From enjoying the ethereal biblical figures embellishing the walls of mesmerizing duomo to
pondering over the gravity of human emotions at ‘the wall’ that symbolized the division of the
world into two; from being appreciated by a student from Peru for my imperfect Indian cooking to
appreciating a English-Pakistani for helping with the studies; from sharing drinks with some of
the world’s best professors to sharing a cab with three complete strangers hailing from Greece,
Poland and Hungary for a 7 hour trans-national journey; from figuring out the metro system and
city maps in 10 different nations to charting out new ways to the Bocconi university by bicycle in
Milan, the experience of studying in Europe was in every way ‘diversely enriching’.
I shared the classroom with the students of diverse nationalities (around 50), worked on group
projects with the students from different backgrounds and competed with some of the best minds
in the world (my batch mates are in fact among the two final teams competing for the Euro 15000
Barilla International Management Competition, final round to be held in Feb.

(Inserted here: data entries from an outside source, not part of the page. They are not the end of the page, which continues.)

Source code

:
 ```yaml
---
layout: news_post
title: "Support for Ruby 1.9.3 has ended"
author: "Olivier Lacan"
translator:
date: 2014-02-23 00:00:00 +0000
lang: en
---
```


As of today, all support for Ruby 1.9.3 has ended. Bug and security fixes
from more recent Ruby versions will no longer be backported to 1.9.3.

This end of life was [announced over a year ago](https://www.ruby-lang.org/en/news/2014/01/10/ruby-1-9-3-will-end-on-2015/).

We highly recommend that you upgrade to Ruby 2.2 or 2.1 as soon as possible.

In terms of courses I took, it was a blend of four functional and conceptual subjects out of a more
than hundred or so interesting ones available for selection. I took Industrial Marketing and Sales
Management to add to my functional knowledge, Business Analytics to understand how a
complex decision making processes can be substantiated with data and vice versa, and
International Economics and Business Dynamics to get a detailed overview of how
macroeconomic forces affect governments and businesses across the globe. These courses
gave me an overall perspective of managing a business and understanding a wide range of
decision making complexities and ways to resolve those.
Though I already had the pleasure of learning from the best professors from SDA Bocconi who
were teaching us at MISB Bocconi in Mumbai, going to Europe shifted the learning curve to
another level, not just in terms of concepts of management studies but also in terms of the
macroeconomic, cultural and political views which, given the situation Europe currently is in,
have ironically become more interesting to learn about.
Now that the dream semester has ended, I have a lot of stories to tell and have a lot of amazing
memories to cherish. It was definitely a lifetime experience.